Customer-facing UK companies such as hotels & restaurants, sports centres, gyms and hair salons have suffered the steepest fall in activity seen since Markit’s PMI survey began in 1996.

And with many now forced to close, the economy will clearly keep shrinking in the months ahead.

Markit adds:

The initial impact of emergency public health measures was also reflected in record downturns in activity across transport & travel and the vast business-to-business services category

Overall, UK manufacturing output is shrinking at the sharpest pace since July 2012 - with transport companies (understandably) having a brutal month as Britain self-isolates:

But food and drink firms have been busy, as families prepare for the lockdown.

Markit says:

Only producers in the food & drink and chemicals & plastics sectors reported growth of output in March. The former reflected higher demand due to stockpiling by households, while the latter was driven by a surge in production within the pharmaceuticals sector.

At the other end of the scale, the transport goods sector registered the largest slump in output during March.

Updated

There’s broad agreement that today’s UK PMI report is really, really bad.... (although we already know the causes, of course!)

UK heads for deep recession as economy shrinks in March

NEWSFLASH: The UK economy is contracting at its fastest rate in at least two decades, as the service sector is hit extremely hard by the Covid-19 outbreak.

Data firm Markit reports that business activity across services and manufacturing has slumped this month, as the coronavirus deals the UK economy “a more severe blow than at any time since comparable figures were first available over 20 years ago”.

Output has slumped, new orders have contracted at their fastest pace since 2008, and business expectations have absolutely cratered.

This has dragged Markit’s survey of UK purchasing managers down to just 37.1 in March, down from 53.0 in February.
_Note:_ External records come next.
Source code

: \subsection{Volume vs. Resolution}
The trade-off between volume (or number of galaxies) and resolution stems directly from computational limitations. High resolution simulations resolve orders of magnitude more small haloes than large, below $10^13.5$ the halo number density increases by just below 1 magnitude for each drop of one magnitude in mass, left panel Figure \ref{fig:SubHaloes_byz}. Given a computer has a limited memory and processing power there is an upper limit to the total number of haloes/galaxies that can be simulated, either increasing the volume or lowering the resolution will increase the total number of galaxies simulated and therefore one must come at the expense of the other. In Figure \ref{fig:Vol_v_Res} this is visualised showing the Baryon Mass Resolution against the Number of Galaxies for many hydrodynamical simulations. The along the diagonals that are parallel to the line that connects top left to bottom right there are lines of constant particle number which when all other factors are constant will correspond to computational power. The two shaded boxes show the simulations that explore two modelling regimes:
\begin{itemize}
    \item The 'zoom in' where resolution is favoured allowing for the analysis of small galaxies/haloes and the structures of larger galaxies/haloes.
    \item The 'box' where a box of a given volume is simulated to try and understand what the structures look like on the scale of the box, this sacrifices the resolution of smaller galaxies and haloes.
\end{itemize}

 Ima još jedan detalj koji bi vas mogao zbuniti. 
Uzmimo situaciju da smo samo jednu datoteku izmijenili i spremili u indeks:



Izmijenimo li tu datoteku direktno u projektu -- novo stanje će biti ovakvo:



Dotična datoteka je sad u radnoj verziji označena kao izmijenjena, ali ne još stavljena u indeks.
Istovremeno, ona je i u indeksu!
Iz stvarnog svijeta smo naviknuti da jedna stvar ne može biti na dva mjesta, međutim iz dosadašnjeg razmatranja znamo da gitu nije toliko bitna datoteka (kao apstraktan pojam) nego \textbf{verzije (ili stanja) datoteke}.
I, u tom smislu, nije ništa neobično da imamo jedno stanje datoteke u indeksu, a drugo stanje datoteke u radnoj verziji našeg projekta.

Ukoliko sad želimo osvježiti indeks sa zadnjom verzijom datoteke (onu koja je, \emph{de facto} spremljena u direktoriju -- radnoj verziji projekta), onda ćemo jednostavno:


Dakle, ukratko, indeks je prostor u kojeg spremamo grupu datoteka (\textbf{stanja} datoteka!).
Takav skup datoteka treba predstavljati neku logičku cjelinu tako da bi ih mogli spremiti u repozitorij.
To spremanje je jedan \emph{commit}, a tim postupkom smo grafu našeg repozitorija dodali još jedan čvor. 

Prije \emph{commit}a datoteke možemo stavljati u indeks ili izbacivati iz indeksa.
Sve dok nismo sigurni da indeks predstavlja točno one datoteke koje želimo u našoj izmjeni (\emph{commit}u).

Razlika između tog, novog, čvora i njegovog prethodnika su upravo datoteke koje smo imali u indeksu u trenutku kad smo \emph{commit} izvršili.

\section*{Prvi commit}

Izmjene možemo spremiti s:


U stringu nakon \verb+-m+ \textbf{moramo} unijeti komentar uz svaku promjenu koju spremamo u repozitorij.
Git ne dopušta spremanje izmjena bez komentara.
That shows an extremely sharp fall in activity.

It’s the worst reading since the survey began in 1998, and means the economy is contracting much faster than after the collapse of Lehman Brothers in 2008.
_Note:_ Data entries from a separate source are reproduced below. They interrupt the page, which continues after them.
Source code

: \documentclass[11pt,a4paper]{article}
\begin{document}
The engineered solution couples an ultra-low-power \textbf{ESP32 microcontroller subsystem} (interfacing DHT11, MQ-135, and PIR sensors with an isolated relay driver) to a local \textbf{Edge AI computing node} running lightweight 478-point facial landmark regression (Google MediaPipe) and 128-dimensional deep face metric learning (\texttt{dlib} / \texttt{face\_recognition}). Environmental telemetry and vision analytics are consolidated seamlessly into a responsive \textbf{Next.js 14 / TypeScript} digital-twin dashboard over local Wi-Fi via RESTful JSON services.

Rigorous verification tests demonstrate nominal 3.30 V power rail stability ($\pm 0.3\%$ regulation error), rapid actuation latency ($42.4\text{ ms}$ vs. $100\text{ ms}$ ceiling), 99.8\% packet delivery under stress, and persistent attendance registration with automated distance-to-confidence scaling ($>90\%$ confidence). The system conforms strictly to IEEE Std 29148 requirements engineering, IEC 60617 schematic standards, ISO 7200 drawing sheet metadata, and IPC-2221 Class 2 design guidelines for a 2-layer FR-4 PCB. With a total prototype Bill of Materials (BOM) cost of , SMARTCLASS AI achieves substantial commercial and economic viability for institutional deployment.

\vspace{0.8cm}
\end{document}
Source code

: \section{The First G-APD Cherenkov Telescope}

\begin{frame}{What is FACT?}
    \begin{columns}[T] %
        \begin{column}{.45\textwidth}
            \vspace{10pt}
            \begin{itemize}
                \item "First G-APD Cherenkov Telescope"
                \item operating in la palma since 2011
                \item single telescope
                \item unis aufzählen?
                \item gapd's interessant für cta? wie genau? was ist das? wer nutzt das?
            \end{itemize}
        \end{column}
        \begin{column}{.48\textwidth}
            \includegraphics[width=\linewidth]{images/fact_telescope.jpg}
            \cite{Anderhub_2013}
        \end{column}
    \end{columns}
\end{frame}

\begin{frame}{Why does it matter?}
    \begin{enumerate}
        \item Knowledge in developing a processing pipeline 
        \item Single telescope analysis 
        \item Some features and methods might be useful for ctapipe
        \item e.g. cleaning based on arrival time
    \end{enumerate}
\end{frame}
Such a low number suggests a deep recession is inevitable this year (understandably, with so many businesses now closed due to coronavirus measures).

The services sector PMI (which covered much of the UK economy) slumped to just 35.7, from 53.2 in February.

The manufacturing PMI fell to 48.0 from 51.7 (but the true picture is worse, as the PMI calculation assumes that long delays for supplies are a sign of a strong economy)

Chris Williamson, Chief Business Economist at IHS Markit, says a recession ‘not seen in modern history’ is now likely:

“The surveys highlight how the COVID-19 outbreak has already dealt the UK economy an initial blow even greater than that seen at the height of the global financial crisis.

With additional measures to contain the spread of the virus set to further paralyse large parts of the economy in coming months, such as business closures and potential lockdowns, a recession of a scale we have not seen in modern history is looking increasingly likely.

“Historical comparisons indicate that the March survey reading is consistent with GDP falling at a quarterly rate of 1.5-2.0%, a decline which is sufficiently large to push the economy into a contraction in the first quarter. However, this decline will likely be the tip of the iceberg and dwarfed by what we will see in the second quarter as further virus containment measures take their toll and the downturn escalates.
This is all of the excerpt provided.